Звонарь — страница 30 из 34

Пройдясь по городу, Жорис подошел к церкви святой Вальбюрги по площади, похожей на рощу, обсаженной старыми деревьями, безмолвной и грустной, как внутренний двор бегинского монастыря. Сюда не достигал никакой шум. Здесь было туманно, сильно пахло сыростью, как если б здесь царила вечная осень, вечный ноябрь. Листья, казалось, слабо держались на ветках, ежеминутно были готовы упасть. На них падала тень от высокой церкви, они были бледными. Церковь была квадратная. Некоторые из дверей были замурованы и заперты чудовищными замками, которых никто не отпирал в течение столетий. Куда они вели?
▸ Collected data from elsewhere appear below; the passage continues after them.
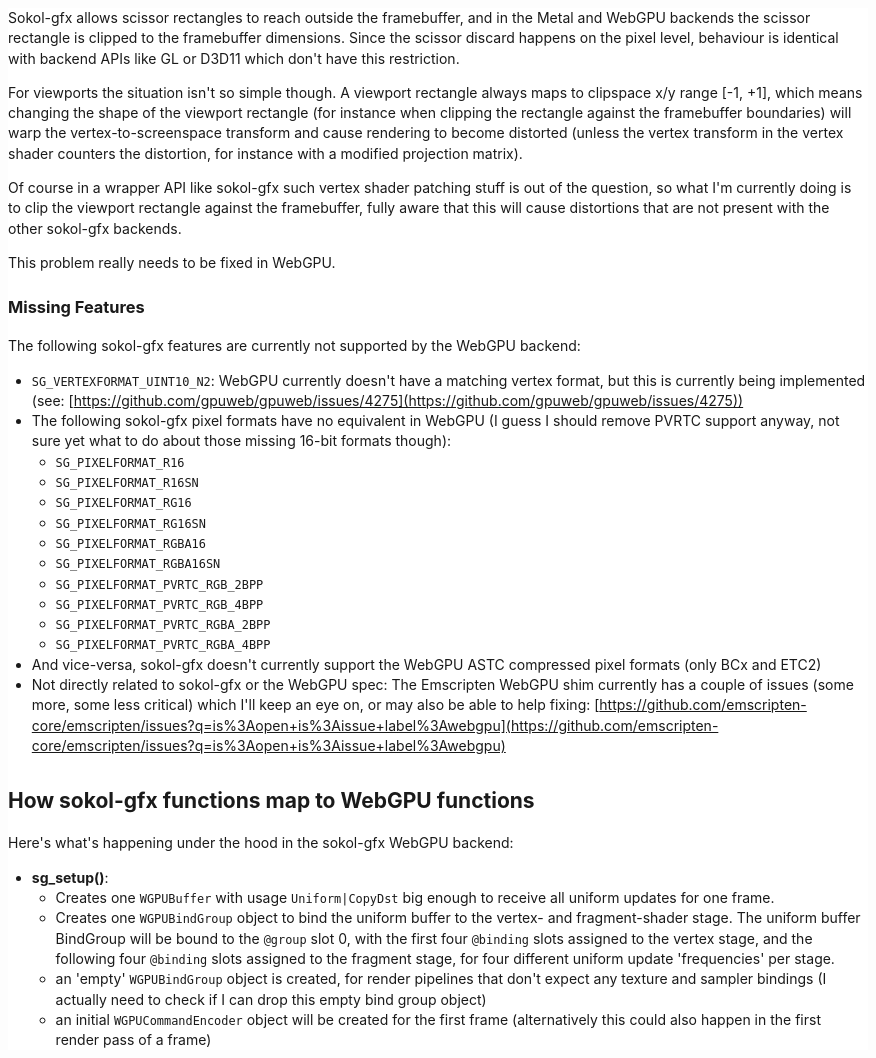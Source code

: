 Sokol-gfx allows scissor rectangles to reach outside the framebuffer, and in
the Metal and WebGPU backends the scissor rectangle is clipped to the framebuffer dimensions.
Since the scissor discard happens on the pixel level, behaviour
is identical with backend APIs like GL or D3D11 which don't have this restriction.

For viewports the situation isn't so simple though. A viewport rectangle always
maps to clipspace x/y range [-1, +1], which means changing the shape of the
viewport rectangle (for instance when clipping the rectangle against the
framebuffer boundaries) will warp the vertex-to-screenspace transform and cause
rendering to become distorted (unless the vertex transform in the vertex shader
counters the distortion, for instance with a modified projection matrix).

Of course in a wrapper API like sokol-gfx such vertex shader patching stuff
is out of the question, so what I'm currently doing is to clip the
viewport rectangle against the framebuffer, fully aware that this
will cause distortions that are not present with the other sokol-gfx backends.

This problem really needs to be fixed in WebGPU.

### Missing Features

The following sokol-gfx features are currently not supported by the WebGPU backend:

- `SG_VERTEXFORMAT_UINT10_N2`: WebGPU currently doesn't have a matching vertex format,
  but this is currently being implemented (see: [https://github.com/gpuweb/gpuweb/issues/4275](https://github.com/gpuweb/gpuweb/issues/4275))
- The following sokol-gfx pixel formats have no equivalent in WebGPU (I guess I should
  remove PVRTC support anyway, not sure yet what to do about those missing 16-bit formats though):
  - `SG_PIXELFORMAT_R16`
  - `SG_PIXELFORMAT_R16SN`
  - `SG_PIXELFORMAT_RG16`
  - `SG_PIXELFORMAT_RG16SN`
  - `SG_PIXELFORMAT_RGBA16`
  - `SG_PIXELFORMAT_RGBA16SN`
  - `SG_PIXELFORMAT_PVRTC_RGB_2BPP`
  - `SG_PIXELFORMAT_PVRTC_RGB_4BPP`
  - `SG_PIXELFORMAT_PVRTC_RGBA_2BPP`
  - `SG_PIXELFORMAT_PVRTC_RGBA_4BPP`
- And vice-versa, sokol-gfx doesn't currently support the WebGPU ASTC compressed pixel formats
  (only BCx and ETC2)
- Not directly related to sokol-gfx or the WebGPU spec: The Emscripten WebGPU
  shim currently has a couple of issues (some more, some less critical) which
  I'll keep an eye on, or may also be able to help fixing: [https://github.com/emscripten-core/emscripten/issues?q=is%3Aopen+is%3Aissue+label%3Awebgpu](https://github.com/emscripten-core/emscripten/issues?q=is%3Aopen+is%3Aissue+label%3Awebgpu)

## How sokol-gfx functions map to WebGPU functions

Here's what's happening under the hood in the sokol-gfx WebGPU backend:

- **sg_setup()**:
  - Creates one `WGPUBuffer` with usage `Uniform|CopyDst` big enough to receive all uniform
    updates for one frame.
  - Creates one `WGPUBindGroup` object to bind the uniform buffer to the vertex- and
    fragment-shader stage. The uniform buffer BindGroup will be bound to the `@group` slot 0,
    with the first four `@binding` slots assigned to the vertex stage, and the following
    four `@binding` slots assigned to the fragment stage, for four different uniform update
    'frequencies' per stage.
  - an 'empty' `WGPUBindGroup` object is created, for render pipelines that don't expect any texture and
    sampler bindings (I actually need to check if I can drop this empty bind group object)
  - an initial `WGPUCommandEncoder` object will be created for the first frame (alternatively
    this could also happen in the first render pass of a frame)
В склепы или темницы.

Зеленоватые стекла высоких стрельчатых окон казались пеленами воды, которую ничто не могло заставить содрогнуться. Запах плесени плавал в воздухе. Большие розовые и зеленые пятна, ядовитая татуировка – следы непогод и дождей покрывали церковные стены. Может быть, раньше тут было кладбище. Разложение увековечилось на стенах. Химия смерти коснулась камней.

Все кругом внушало отвращение к жизни.

Борлюйт вошел в церковь, уже тонувшую в сумраке. В ней тоже пахло плесенью. Мадонны с черными лицами возвышались над алтарями. Казалось, что они были когда-то, в незапамятные времена, живыми существами. После смерти их набальзамировали. В церкви пахло ссохшимся телом.

Кое-где горели свечи кровавыми огоньками. Часовни были завалены статуями и всевозможными аксессуарами, приготовленными для предстоящей процессии.

В одном из углов Борлюйт увидел кресты, которые на следующий день понесут кающиеся. Тут были сотни крестов. Они были прислонены к стенам, размещены в зависимости от их размеров и веса. Одни из них были шероховатые, словно обрубленные топором, выкрашенные грубой вохрой, другие – поменьше, черные и гладкие. Самые большие из этих крестов были высокими и тяжелыми, как деревья, Борлюйт напрасно пытался поднять их. Наследующий день сюда придут кающиеся, которые сочтут их не такими тяжелыми, как их грехи, и понесут их по улицам, ступая босыми ногами, пряча потные лица под капюшонами. Каждый выберет себе крест, сообразуясь с тяжестью своих грехов.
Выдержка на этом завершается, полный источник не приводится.